▶ _Your goal_:
The output is a word-for-word repeat of the listing below, free of images.
::::
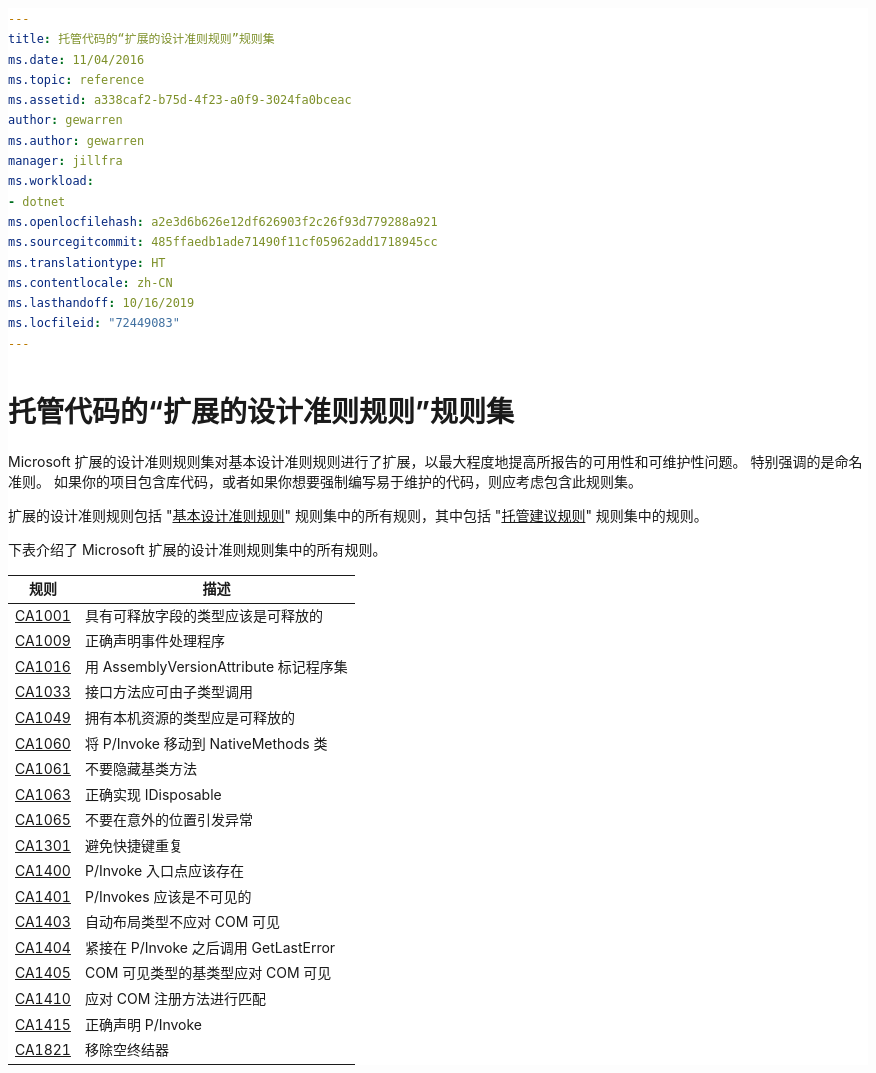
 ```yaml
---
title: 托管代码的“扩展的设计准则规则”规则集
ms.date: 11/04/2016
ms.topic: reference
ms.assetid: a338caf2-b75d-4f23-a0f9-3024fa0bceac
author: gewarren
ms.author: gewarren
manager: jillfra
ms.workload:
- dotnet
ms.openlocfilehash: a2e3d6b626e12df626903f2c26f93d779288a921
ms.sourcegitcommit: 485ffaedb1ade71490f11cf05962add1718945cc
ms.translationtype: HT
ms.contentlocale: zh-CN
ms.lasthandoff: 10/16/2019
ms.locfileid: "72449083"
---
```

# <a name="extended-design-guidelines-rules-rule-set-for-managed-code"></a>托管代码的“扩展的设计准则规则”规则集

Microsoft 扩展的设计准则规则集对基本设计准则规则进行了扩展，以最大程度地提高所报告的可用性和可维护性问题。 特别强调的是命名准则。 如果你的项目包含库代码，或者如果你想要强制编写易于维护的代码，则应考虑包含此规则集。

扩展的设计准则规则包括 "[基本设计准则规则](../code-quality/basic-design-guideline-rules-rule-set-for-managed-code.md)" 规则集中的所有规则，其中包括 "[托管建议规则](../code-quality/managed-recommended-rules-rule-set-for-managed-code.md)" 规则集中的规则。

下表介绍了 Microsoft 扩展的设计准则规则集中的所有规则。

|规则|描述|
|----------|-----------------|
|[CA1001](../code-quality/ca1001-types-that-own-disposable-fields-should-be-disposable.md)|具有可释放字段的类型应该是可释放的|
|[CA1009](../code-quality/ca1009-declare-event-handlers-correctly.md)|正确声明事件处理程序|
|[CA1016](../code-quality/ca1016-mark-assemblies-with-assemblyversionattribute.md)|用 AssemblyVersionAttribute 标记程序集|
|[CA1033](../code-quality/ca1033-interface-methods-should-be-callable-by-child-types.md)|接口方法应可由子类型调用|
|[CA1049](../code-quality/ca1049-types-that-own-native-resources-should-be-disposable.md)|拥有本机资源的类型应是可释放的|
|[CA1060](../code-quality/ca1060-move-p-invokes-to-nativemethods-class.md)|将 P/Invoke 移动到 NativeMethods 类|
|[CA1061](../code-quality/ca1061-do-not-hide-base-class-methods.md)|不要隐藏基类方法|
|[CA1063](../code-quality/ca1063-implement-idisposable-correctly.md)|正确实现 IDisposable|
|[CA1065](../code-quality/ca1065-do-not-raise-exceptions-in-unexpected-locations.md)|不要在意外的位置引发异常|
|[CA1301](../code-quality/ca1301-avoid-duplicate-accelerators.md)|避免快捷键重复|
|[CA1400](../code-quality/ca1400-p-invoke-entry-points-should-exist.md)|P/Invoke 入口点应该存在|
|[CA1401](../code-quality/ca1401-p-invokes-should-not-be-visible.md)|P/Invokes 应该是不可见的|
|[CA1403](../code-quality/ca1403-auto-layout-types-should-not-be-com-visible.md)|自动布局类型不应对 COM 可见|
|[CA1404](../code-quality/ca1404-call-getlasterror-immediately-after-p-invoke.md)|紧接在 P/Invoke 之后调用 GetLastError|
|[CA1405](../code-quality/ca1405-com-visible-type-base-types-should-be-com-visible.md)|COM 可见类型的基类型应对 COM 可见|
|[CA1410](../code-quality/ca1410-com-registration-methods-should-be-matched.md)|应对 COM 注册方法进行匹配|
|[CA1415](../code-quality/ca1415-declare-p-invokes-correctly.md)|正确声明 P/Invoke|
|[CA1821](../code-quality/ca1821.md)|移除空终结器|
::::
▶ _Task answer_:
 ```yaml
---
title: 托管代码的“扩展的设计准则规则”规则集
ms.date: 11/04/2016
ms.topic: reference
ms.assetid: a338caf2-b75d-4f23-a0f9-3024fa0bceac
author: gewarren
ms.author: gewarren
manager: jillfra
ms.workload:
- dotnet
ms.openlocfilehash: a2e3d6b626e12df626903f2c26f93d779288a921
ms.sourcegitcommit: 485ffaedb1ade71490f11cf05962add1718945cc
ms.translationtype: HT
ms.contentlocale: zh-CN
ms.lasthandoff: 10/16/2019
ms.locfileid: "72449083"
---
```

# <a name="extended-design-guidelines-rules-rule-set-for-managed-code"></a>托管代码的“扩展的设计准则规则”规则集

Microsoft 扩展的设计准则规则集对基本设计准则规则进行了扩展，以最大程度地提高所报告的可用性和可维护性问题。 特别强调的是命名准则。 如果你的项目包含库代码，或者如果你想要强制编写易于维护的代码，则应考虑包含此规则集。

扩展的设计准则规则包括 "[基本设计准则规则](../code-quality/basic-design-guideline-rules-rule-set-for-managed-code.md)" 规则集中的所有规则，其中包括 "[托管建议规则](../code-quality/managed-recommended-rules-rule-set-for-managed-code.md)" 规则集中的规则。

下表介绍了 Microsoft 扩展的设计准则规则集中的所有规则。

|规则|描述|
|----------|-----------------|
|[CA1001](../code-quality/ca1001-types-that-own-disposable-fields-should-be-disposable.md)|具有可释放字段的类型应该是可释放的|
|[CA1009](../code-quality/ca1009-declare-event-handlers-correctly.md)|正确声明事件处理程序|
|[CA1016](../code-quality/ca1016-mark-assemblies-with-assemblyversionattribute.md)|用 AssemblyVersionAttribute 标记程序集|
|[CA1033](../code-quality/ca1033-interface-methods-should-be-callable-by-child-types.md)|接口方法应可由子类型调用|
|[CA1049](../code-quality/ca1049-types-that-own-native-resources-should-be-disposable.md)|拥有本机资源的类型应是可释放的|
|[CA1060](../code-quality/ca1060-move-p-invokes-to-nativemethods-class.md)|将 P/Invoke 移动到 NativeMethods 类|
|[CA1061](../code-quality/ca1061-do-not-hide-base-class-methods.md)|不要隐藏基类方法|
|[CA1063](../code-quality/ca1063-implement-idisposable-correctly.md)|正确实现 IDisposable|
|[CA1065](../code-quality/ca1065-do-not-raise-exceptions-in-unexpected-locations.md)|不要在意外的位置引发异常|
|[CA1301](../code-quality/ca1301-avoid-duplicate-accelerators.md)|避免快捷键重复|
|[CA1400](../code-quality/ca1400-p-invoke-entry-points-should-exist.md)|P/Invoke 入口点应该存在|
|[CA1401](../code-quality/ca1401-p-invokes-should-not-be-visible.md)|P/Invokes 应该是不可见的|
|[CA1403](../code-quality/ca1403-auto-layout-types-should-not-be-com-visible.md)|自动布局类型不应对 COM 可见|
|[CA1404](../code-quality/ca1404-call-getlasterror-immediately-after-p-invoke.md)|紧接在 P/Invoke 之后调用 GetLastError|
|[CA1405](../code-quality/ca1405-com-visible-type-base-types-should-be-com-visible.md)|COM 可见类型的基类型应对 COM 可见|
|[CA1410](../code-quality/ca1410-com-registration-methods-should-be-matched.md)|应对 COM 注册方法进行匹配|
|[CA1415](../code-quality/ca1415-declare-p-invokes-correctly.md)|正确声明 P/Invoke|
|[CA1821](../code-quality/ca1821.md)|移除空终结器|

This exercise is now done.